Please could you give again the lines from the one holding "theorem-EFE-offdiag-xy = refl" through the final line of the data below, exactly, with no other lines?

• **THE RECORDS**:
▽

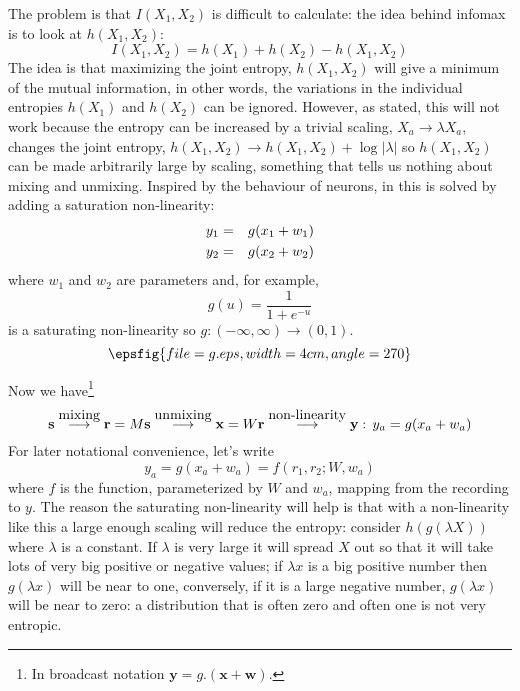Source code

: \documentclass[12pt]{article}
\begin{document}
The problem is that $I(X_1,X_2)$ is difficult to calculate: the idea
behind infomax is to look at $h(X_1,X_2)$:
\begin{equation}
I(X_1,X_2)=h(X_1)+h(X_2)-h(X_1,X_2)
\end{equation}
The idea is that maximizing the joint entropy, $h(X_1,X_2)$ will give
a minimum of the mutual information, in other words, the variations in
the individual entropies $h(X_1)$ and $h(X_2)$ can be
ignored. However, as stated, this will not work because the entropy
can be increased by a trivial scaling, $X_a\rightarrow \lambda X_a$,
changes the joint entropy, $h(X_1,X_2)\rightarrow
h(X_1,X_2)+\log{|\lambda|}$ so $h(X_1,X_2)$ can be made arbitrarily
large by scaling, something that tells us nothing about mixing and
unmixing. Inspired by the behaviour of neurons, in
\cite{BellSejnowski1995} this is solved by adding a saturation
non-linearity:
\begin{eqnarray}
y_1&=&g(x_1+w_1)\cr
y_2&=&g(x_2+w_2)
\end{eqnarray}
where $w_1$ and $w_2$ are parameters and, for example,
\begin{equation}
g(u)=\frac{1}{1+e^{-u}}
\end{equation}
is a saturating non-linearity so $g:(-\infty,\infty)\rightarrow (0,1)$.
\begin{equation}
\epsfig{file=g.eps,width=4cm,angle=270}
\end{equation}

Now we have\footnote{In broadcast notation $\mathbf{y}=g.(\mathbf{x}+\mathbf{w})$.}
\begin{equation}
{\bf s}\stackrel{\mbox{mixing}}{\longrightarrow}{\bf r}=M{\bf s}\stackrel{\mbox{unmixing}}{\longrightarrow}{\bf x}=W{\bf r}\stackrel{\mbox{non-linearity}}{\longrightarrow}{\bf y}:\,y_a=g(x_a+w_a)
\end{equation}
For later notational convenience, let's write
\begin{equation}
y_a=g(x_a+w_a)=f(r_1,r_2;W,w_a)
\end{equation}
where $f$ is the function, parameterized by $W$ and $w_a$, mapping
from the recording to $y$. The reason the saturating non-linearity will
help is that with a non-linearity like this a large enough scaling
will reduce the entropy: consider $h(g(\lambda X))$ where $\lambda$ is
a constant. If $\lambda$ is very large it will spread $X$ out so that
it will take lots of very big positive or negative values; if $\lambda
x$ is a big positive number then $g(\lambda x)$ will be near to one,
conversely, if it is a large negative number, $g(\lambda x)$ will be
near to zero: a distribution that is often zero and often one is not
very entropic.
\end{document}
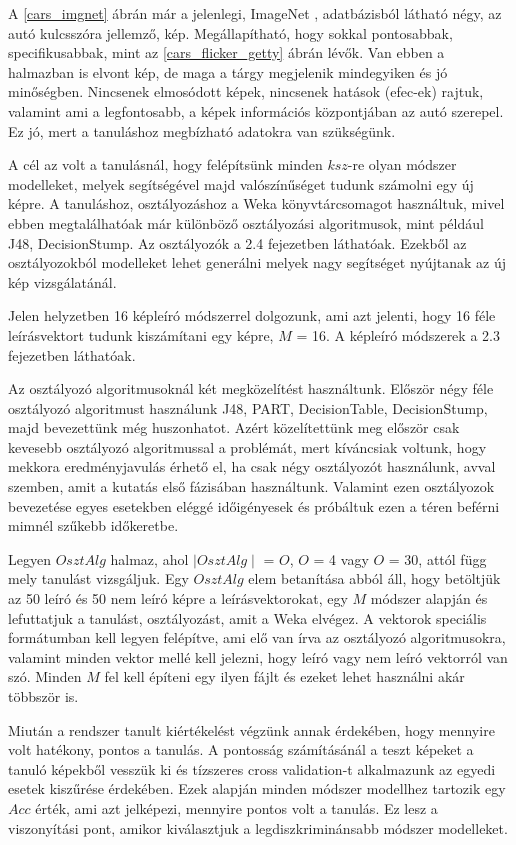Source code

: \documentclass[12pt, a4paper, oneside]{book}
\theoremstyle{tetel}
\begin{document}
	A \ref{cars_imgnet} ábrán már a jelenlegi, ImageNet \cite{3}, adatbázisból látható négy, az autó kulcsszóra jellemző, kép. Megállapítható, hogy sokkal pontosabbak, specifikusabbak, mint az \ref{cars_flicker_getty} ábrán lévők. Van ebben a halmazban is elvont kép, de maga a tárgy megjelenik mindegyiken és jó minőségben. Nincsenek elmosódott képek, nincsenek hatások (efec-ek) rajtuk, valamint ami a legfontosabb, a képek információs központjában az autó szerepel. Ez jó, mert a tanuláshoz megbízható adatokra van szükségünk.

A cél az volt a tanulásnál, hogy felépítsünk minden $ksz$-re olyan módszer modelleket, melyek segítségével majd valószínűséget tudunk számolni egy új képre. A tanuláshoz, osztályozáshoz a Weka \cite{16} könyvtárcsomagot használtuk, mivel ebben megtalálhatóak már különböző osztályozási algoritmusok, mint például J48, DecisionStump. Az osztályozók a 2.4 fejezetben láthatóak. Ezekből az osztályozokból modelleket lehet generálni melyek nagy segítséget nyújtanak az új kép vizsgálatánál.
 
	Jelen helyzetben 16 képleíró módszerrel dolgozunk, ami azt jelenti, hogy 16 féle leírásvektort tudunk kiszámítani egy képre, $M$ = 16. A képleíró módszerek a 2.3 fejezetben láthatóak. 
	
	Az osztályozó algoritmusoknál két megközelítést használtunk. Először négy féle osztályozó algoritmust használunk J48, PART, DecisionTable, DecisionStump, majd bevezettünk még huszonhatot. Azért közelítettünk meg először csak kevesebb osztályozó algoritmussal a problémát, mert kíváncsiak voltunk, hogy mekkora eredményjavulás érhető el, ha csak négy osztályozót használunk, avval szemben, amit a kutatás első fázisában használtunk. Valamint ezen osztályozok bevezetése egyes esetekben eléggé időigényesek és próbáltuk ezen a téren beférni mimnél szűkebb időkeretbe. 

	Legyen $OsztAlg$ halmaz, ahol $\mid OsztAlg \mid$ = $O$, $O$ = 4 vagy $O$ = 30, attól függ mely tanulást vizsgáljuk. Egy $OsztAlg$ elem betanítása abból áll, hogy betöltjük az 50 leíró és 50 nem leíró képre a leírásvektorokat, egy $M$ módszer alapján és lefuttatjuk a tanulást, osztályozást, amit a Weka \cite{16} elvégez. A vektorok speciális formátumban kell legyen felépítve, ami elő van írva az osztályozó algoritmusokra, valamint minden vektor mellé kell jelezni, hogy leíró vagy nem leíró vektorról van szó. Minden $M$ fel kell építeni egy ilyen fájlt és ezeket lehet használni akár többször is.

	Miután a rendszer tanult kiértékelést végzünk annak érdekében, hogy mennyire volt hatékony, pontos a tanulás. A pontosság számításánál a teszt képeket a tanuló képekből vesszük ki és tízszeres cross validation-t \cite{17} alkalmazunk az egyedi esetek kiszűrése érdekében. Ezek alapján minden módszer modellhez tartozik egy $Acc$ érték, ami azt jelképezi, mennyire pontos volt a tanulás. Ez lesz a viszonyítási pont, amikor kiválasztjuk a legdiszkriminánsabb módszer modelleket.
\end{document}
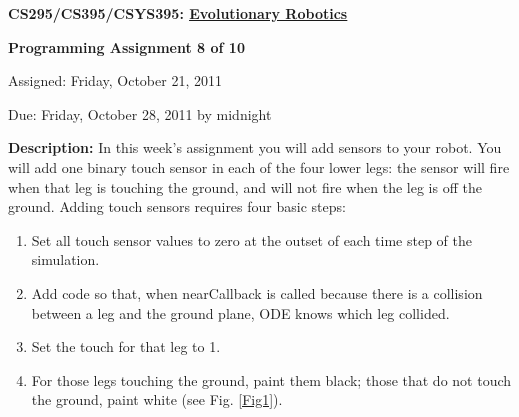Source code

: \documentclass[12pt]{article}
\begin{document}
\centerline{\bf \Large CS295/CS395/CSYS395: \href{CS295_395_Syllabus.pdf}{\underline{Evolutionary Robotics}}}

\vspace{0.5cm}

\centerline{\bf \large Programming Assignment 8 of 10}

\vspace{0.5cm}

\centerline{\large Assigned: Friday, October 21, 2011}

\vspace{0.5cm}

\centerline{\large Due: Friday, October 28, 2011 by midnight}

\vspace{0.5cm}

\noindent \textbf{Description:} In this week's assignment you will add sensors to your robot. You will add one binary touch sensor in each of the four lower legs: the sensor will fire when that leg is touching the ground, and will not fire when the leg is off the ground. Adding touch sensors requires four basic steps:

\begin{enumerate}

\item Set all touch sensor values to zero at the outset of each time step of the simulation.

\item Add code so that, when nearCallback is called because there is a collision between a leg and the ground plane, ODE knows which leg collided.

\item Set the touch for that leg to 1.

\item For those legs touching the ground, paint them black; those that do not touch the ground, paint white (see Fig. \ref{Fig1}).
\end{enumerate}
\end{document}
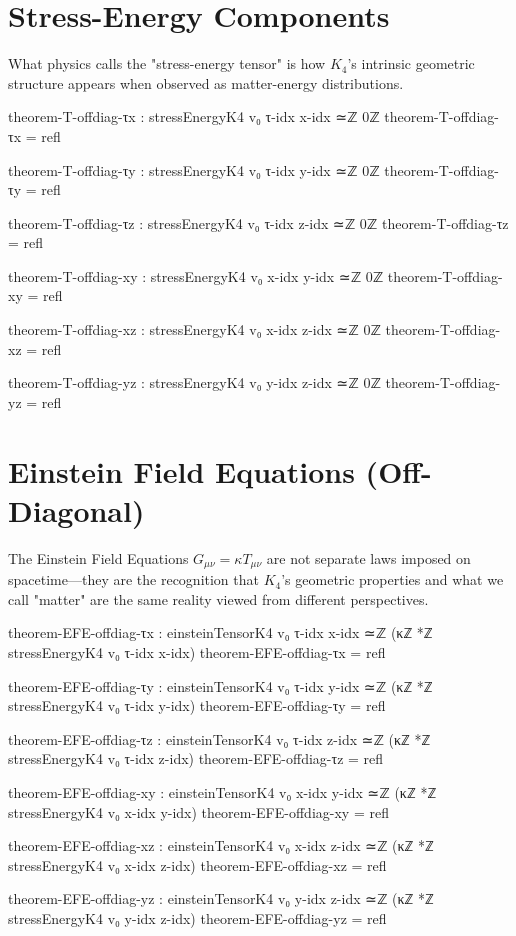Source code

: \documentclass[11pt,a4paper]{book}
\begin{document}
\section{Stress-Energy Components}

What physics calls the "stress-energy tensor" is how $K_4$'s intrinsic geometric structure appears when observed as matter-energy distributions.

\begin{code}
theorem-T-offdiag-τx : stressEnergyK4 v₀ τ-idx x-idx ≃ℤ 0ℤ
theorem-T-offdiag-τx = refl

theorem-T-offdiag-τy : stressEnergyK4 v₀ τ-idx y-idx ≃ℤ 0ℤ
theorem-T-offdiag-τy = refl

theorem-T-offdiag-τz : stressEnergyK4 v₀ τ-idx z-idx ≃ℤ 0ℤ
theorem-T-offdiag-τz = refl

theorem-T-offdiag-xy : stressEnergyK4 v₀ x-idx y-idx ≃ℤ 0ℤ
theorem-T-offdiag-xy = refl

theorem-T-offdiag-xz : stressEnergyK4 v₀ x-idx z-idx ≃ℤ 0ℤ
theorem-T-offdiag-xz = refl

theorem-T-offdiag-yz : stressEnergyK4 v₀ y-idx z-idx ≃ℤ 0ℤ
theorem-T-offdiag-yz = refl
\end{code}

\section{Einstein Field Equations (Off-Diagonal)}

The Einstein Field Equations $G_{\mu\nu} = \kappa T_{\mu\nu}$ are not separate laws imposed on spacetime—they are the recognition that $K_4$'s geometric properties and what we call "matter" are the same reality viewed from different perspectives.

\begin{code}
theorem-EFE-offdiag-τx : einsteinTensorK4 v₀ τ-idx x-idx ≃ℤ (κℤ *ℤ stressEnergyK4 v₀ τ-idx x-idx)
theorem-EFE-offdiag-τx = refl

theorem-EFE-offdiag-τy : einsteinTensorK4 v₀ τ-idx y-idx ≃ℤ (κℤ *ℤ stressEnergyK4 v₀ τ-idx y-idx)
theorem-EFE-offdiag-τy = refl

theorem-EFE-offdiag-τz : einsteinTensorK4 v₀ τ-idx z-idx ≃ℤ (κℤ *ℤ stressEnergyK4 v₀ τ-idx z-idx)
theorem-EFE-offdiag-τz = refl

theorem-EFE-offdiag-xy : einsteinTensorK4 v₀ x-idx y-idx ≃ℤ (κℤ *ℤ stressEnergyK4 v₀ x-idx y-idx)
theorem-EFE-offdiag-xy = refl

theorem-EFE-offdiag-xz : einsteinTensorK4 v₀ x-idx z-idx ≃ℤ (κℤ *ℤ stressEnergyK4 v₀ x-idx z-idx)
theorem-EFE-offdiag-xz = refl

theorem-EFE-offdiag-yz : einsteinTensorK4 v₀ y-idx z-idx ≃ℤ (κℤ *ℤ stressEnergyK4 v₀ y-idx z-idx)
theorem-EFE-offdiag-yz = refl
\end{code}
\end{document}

△

• **RESPONSE BELOW**:
theorem-EFE-offdiag-xy = refl

theorem-EFE-offdiag-xz : einsteinTensorK4 v₀ x-idx z-idx ≃ℤ (κℤ *ℤ stressEnergyK4 v₀ x-idx z-idx)
theorem-EFE-offdiag-xz = refl

theorem-EFE-offdiag-yz : einsteinTensorK4 v₀ y-idx z-idx ≃ℤ (κℤ *ℤ stressEnergyK4 v₀ y-idx z-idx)
theorem-EFE-offdiag-yz = refl
\end{code}
\end{document}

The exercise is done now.